Scholar and Slate pop critic Jack Hamilton will be signing and discussing his new book, Just around Midnight: Rock and Roll and the Racial Imagination, this Thursday at the Stax Museum of American Soul Music.

In his book, Hamilton addresses the issue of white artists’ appropriation of black music, employing an interdisciplinary combination of historical research, musical analysis, and critical race theory to demonstrate how rock-and-roll “became white” during the 1960s.

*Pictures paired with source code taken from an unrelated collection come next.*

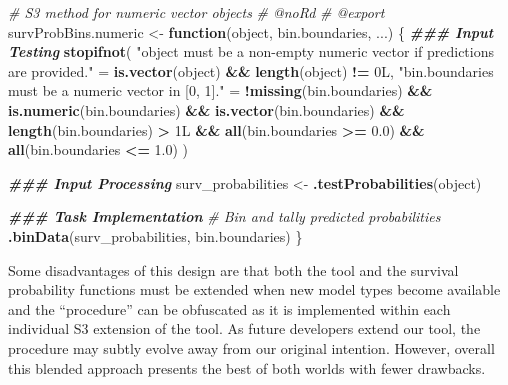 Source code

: \documentclass[
]{book}
\newenvironment{Shaded}{\begin{snugshade}}{\end{snugshade}}
\newcommand{\CommentTok}[1]{\textcolor[rgb]{0.56,0.35,0.01}{\textit{#1}}}
\newcommand{\ControlFlowTok}[1]{\textcolor[rgb]{0.13,0.29,0.53}{\textbf{#1}}}
\newcommand{\DocumentationTok}[1]{\textcolor[rgb]{0.56,0.35,0.01}{\textbf{\textit{#1}}}}
\newcommand{\FloatTok}[1]{\textcolor[rgb]{0.00,0.00,0.81}{#1}}
\newcommand{\FunctionTok}[1]{\textcolor[rgb]{0.13,0.29,0.53}{\textbf{#1}}}
\newcommand{\NormalTok}[1]{#1}
\newcommand{\OtherTok}[1]{\textcolor[rgb]{0.56,0.35,0.01}{#1}}
\newcommand{\SpecialCharTok}[1]{\textcolor[rgb]{0.81,0.36,0.00}{\textbf{#1}}}
\newcommand{\StringTok}[1]{\textcolor[rgb]{0.31,0.60,0.02}{#1}}
\begin{document}
\begin{Shaded}
\begin{Highlighting}[]
\CommentTok{\#\textquotesingle{} S3 method for numeric vector objects}
\CommentTok{\#\textquotesingle{} @noRd}
\CommentTok{\#\textquotesingle{} @export}
\NormalTok{survProbBins.numeric }\OtherTok{\textless{}{-}} \ControlFlowTok{function}\NormalTok{(object, bin.boundaries, ...) \{}
  \DocumentationTok{\#\#\# Input Testing}
  \FunctionTok{stopifnot}\NormalTok{(}
    \StringTok{"\textasciigrave{}object\textasciigrave{} must be a non{-}empty numeric vector if predictions are provided."} \OtherTok{=}
      \FunctionTok{is.vector}\NormalTok{(object) }\SpecialCharTok{\&\&} \FunctionTok{length}\NormalTok{(object) }\SpecialCharTok{!=}\NormalTok{ 0L,}
    \StringTok{"\textasciigrave{}bin.boundaries\textasciigrave{} must be a numeric vector in [0, 1]."} \OtherTok{=} 
      \SpecialCharTok{!}\FunctionTok{missing}\NormalTok{(bin.boundaries) }\SpecialCharTok{\&\&} \FunctionTok{is.numeric}\NormalTok{(bin.boundaries) }\SpecialCharTok{\&\&} 
        \FunctionTok{is.vector}\NormalTok{(bin.boundaries) }\SpecialCharTok{\&\&} \FunctionTok{length}\NormalTok{(bin.boundaries) }\SpecialCharTok{\textgreater{}}\NormalTok{ 1L }\SpecialCharTok{\&\&} 
        \FunctionTok{all}\NormalTok{(bin.boundaries }\SpecialCharTok{\textgreater{}=} \FloatTok{0.0}\NormalTok{) }\SpecialCharTok{\&\&} \FunctionTok{all}\NormalTok{(bin.boundaries }\SpecialCharTok{\textless{}=} \FloatTok{1.0}\NormalTok{)}
\NormalTok{  )}
  
  \DocumentationTok{\#\#\# Input Processing}
\NormalTok{  surv\_probabilities }\OtherTok{\textless{}{-}} \FunctionTok{.testProbabilities}\NormalTok{(object)}
  
  \DocumentationTok{\#\#\# Task Implementation}
  \CommentTok{\# Bin and tally predicted probabilities}
  \FunctionTok{.binData}\NormalTok{(surv\_probabilities, bin.boundaries)}
\NormalTok{\}}
\end{Highlighting}
\end{Shaded}

Some disadvantages of this design are that both the tool and the survival probability functions must be extended when new model types become available and the ``procedure'' can be obfuscated as it is implemented within each individual S3 extension of the tool. As future developers extend our tool, the procedure may subtly evolve away from our original intention. However, overall this blended approach presents the best of both worlds with fewer drawbacks.
\end{document}
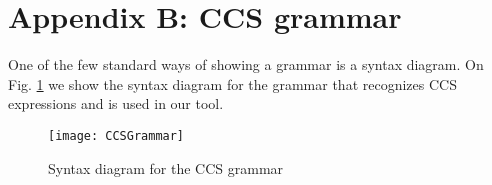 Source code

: \section*{Appendix B: CCS grammar}

One of the few standard ways of showing a grammar is a syntax diagram. On Fig. \ref{fig:CCSGrammar} we show the syntax diagram
for the grammar that recognizes CCS expressions and is used in our tool.

\begin{figure}
\centering
\texttt{[image: CCSGrammar]}
\caption{Syntax diagram for the CCS grammar}
\label{fig:CCSGrammar}
\end{figure} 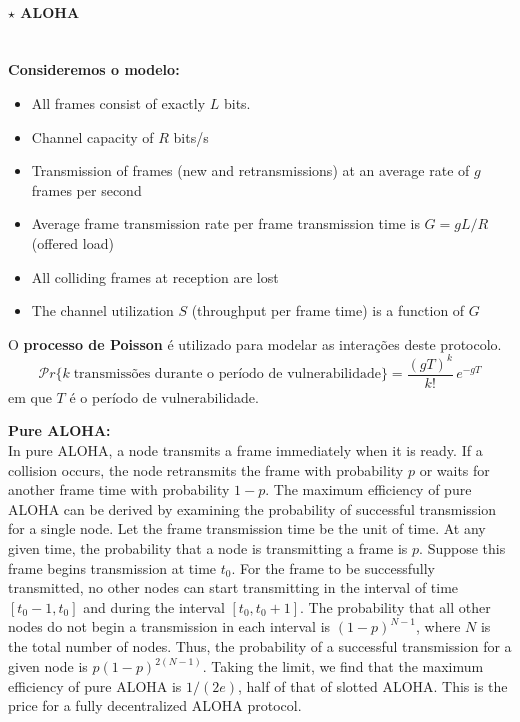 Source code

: \paragraph[5.3.2.1 ALOHA]{$\pmb{\star}$ ALOHA}\mbox{}\\[4pt]
\noindent \textbf{Consideremos o modelo:}
\begin{itemize}[nolistsep,noitemsep] \small
    \item All frames consist of exactly $L$ bits.
    \item Channel capacity of $R$ bits/s
    \item Transmission of frames (new and retransmissions) at an average rate of $g$ frames per second
    \item Average frame transmission rate per frame transmission time is $G = g L/R$ (offered load)
    \item All colliding frames at reception are lost
    \item The channel utilization $S$ (throughput per frame time) is a function of $G$
\end{itemize}

\vspace{1em}
\noindent O \textbf{processo de Poisson} é utilizado para modelar as interações deste protocolo.
$$
    \mathcal{P}r\{k\; \text{transmissões durante o período de vulnerabilidade}\} = \frac{(gT)^k}{k!}\, e^{-gT}
$$
em que $T$ é o período de vulnerabilidade.

\vspace{1em}
\noindent \textbf{Pure ALOHA:}\\[2pt]
In pure ALOHA, a node transmits a frame immediately when it is ready. If a collision occurs, the node retransmits the frame with probability $p$ or waits for another frame time with probability $1-p$. The maximum efficiency of pure ALOHA can be derived by examining the probability of successful transmission for a single node. Let the frame transmission time be the unit of time. At any given time, the probability that a node is transmitting a frame is $p$. Suppose this frame begins transmission at time $t_0$. For the frame to be successfully transmitted, no other nodes can start transmitting in the interval of time $[t_0 - 1, t_0]$ and during the interval $[t_0, t_0 + 1]$. The probability that all other nodes do not begin a transmission in each interval is $(1 - p)^{N-1}$, where $N$ is the total number of nodes. Thus, the probability of a successful transmission for a given node is $p(1 - p)^{2(N-1)}$. Taking the limit, we find that the maximum efficiency of pure ALOHA is $1/(2e)$, half of that of slotted ALOHA. This is the price for a fully decentralized ALOHA protocol.

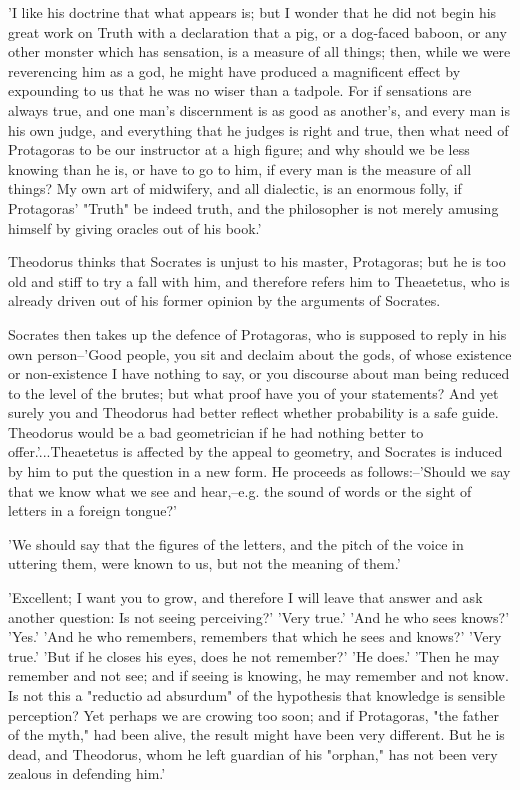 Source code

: 'I like his doctrine that what appears is; but I wonder that he did
not begin his great work on Truth with a declaration that a pig, or a
dog-faced baboon, or any other monster which has sensation, is a measure
of all things; then, while we were reverencing him as a god, he might
have produced a magnificent effect by expounding to us that he was no
wiser than a tadpole. For if sensations are always true, and one man's
discernment is as good as another's, and every man is his own judge,
and everything that he judges is right and true, then what need of
Protagoras to be our instructor at a high figure; and why should we
be less knowing than he is, or have to go to him, if every man is the
measure of all things? My own art of midwifery, and all dialectic, is
an enormous folly, if Protagoras' "Truth" be indeed truth, and the
philosopher is not merely amusing himself by giving oracles out of his
book.'

Theodorus thinks that Socrates is unjust to his master, Protagoras; but
he is too old and stiff to try a fall with him, and therefore refers him
to Theaetetus, who is already driven out of his former opinion by the
arguments of Socrates.

Socrates then takes up the defence of Protagoras, who is supposed to
reply in his own person--'Good people, you sit and declaim about the
gods, of whose existence or non-existence I have nothing to say, or you
discourse about man being reduced to the level of the brutes; but what
proof have you of your statements? And yet surely you and Theodorus had
better reflect whether probability is a safe guide. Theodorus would be
a bad geometrician if he had nothing better to offer.'...Theaetetus is
affected by the appeal to geometry, and Socrates is induced by him to
put the question in a new form. He proceeds as follows:--'Should we say
that we know what we see and hear,--e.g. the sound of words or the sight
of letters in a foreign tongue?'

'We should say that the figures of the letters, and the pitch of the
voice in uttering them, were known to us, but not the meaning of them.'

'Excellent; I want you to grow, and therefore I will leave that answer
and ask another question: Is not seeing perceiving?' 'Very true.' 'And
he who sees knows?' 'Yes.' 'And he who remembers, remembers that which
he sees and knows?' 'Very true.' 'But if he closes his eyes, does he not
remember?' 'He does.' 'Then he may remember and not see; and if seeing
is knowing, he may remember and not know. Is not this a "reductio ad
absurdum" of the hypothesis that knowledge is sensible perception? Yet
perhaps we are crowing too soon; and if Protagoras, "the father of the
myth," had been alive, the result might have been very different. But he
is dead, and Theodorus, whom he left guardian of his "orphan," has not
been very zealous in defending him.'


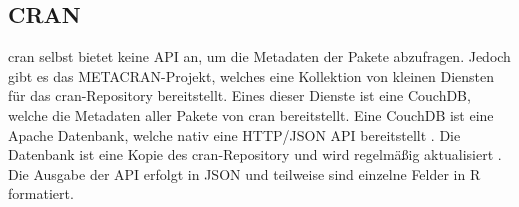 \subsection{CRAN}
\label{subsec:cran}
\gls{cran} selbst bietet keine API an, um die Metadaten der Pakete abzufragen.
Jedoch gibt es das METACRAN-Projekt, welches eine Kollektion von kleinen Diensten für das \gls{cran}-Repository bereitstellt.
Eines dieser Dienste ist eine CouchDB, welche die Metadaten aller Pakete von \gls{cran} bereitstellt.
Eine CouchDB ist eine Apache Datenbank, welche nativ eine HTTP/JSON API bereitstellt \autocite{the_apache_software_foundation_apache_2024}.
Die Datenbank ist eine Kopie des \gls{cran}-Repository und wird regelmäßig aktualisiert \autocite{csardi_pkgsearch_2023}.
Die Ausgabe der API erfolgt in JSON und teilweise sind einzelne Felder in R formatiert.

In doing so, he parallels Bob Dylan’s “Blowin’ in the Wind” and Sam Cooke’s “A Change Is Gonna Come,” revealing that despite the songs’ similarities, Dylan was considered a rock genius, while Cooke is perceived as a master of “soul” — a disparity that resonates later in the 1960s with the conflicting perceptions of Aretha Franklin, Janis Joplin, and Dusty Springfield later in that decade. 

Just around Midnight also details the infatuation that British bands had with African American music, charting the Beatles’ collaboration with Motown artists and the undertones of racial transgression in the Rolling Stones’ hit songs. Hamilton elucidates the implications of Jimi Hendrix’s ascent to stardom amidst an increasingly white rock and roll landscape, and describes how Carlos Santana, one of the major guitar virtuosos of the post-Hendrix era, challenged the boundaries of music’s racial imagination.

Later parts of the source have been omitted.